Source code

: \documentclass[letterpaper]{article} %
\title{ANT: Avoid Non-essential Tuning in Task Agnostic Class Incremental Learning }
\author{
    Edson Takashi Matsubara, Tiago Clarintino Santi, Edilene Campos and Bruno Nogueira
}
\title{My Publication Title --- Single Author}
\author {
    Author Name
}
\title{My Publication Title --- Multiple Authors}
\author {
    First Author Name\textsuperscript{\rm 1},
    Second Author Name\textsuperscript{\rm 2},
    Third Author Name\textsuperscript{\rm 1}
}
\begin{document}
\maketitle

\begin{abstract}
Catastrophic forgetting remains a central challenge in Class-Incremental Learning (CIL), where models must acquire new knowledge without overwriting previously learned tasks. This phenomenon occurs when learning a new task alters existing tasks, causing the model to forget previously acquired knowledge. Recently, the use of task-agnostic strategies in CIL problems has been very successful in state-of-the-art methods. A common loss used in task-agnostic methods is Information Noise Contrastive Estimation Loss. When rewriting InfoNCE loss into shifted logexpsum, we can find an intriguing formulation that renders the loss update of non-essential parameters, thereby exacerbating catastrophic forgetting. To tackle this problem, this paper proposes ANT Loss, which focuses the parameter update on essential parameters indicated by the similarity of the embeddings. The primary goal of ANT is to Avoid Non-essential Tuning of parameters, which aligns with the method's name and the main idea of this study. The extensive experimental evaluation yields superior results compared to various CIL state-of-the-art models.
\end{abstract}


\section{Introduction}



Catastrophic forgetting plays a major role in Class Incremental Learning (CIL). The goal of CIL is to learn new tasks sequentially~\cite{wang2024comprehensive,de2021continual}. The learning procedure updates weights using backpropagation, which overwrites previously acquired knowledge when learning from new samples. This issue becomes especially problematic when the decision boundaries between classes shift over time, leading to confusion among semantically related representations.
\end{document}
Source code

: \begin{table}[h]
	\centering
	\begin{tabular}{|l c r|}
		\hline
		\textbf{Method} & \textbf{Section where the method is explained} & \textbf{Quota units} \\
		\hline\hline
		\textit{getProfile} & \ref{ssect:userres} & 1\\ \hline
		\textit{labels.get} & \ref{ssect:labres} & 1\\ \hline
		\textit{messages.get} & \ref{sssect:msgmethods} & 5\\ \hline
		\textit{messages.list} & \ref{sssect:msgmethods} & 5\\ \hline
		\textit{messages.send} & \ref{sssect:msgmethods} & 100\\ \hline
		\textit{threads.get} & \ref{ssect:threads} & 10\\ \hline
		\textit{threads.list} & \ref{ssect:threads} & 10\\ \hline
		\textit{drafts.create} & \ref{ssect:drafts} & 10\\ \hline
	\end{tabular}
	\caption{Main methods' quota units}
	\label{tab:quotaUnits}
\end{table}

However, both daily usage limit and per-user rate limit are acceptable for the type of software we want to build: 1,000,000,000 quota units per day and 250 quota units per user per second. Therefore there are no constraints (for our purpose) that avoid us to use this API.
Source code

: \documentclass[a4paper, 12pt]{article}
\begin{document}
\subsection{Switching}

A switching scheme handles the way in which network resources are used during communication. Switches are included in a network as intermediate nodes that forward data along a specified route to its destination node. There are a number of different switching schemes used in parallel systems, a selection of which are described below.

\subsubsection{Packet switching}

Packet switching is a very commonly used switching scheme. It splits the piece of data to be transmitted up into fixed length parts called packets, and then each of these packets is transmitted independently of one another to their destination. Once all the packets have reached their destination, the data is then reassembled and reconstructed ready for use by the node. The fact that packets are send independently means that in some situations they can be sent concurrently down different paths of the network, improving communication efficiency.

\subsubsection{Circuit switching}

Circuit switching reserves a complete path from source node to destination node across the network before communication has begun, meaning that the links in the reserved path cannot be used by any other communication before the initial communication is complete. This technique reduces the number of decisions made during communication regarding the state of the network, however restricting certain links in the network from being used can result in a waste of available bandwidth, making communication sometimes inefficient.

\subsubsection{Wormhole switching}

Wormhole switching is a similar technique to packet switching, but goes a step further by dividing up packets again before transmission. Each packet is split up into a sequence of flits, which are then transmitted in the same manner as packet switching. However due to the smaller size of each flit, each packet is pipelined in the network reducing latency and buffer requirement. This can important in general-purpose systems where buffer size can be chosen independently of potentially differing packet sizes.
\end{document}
---+---
**What you should do**. Once a line of the records is found to contain "article", copy it out.

**Exercise answer**.
: \documentclass[letterpaper]{article} %
: \documentclass[a4paper, 12pt]{article}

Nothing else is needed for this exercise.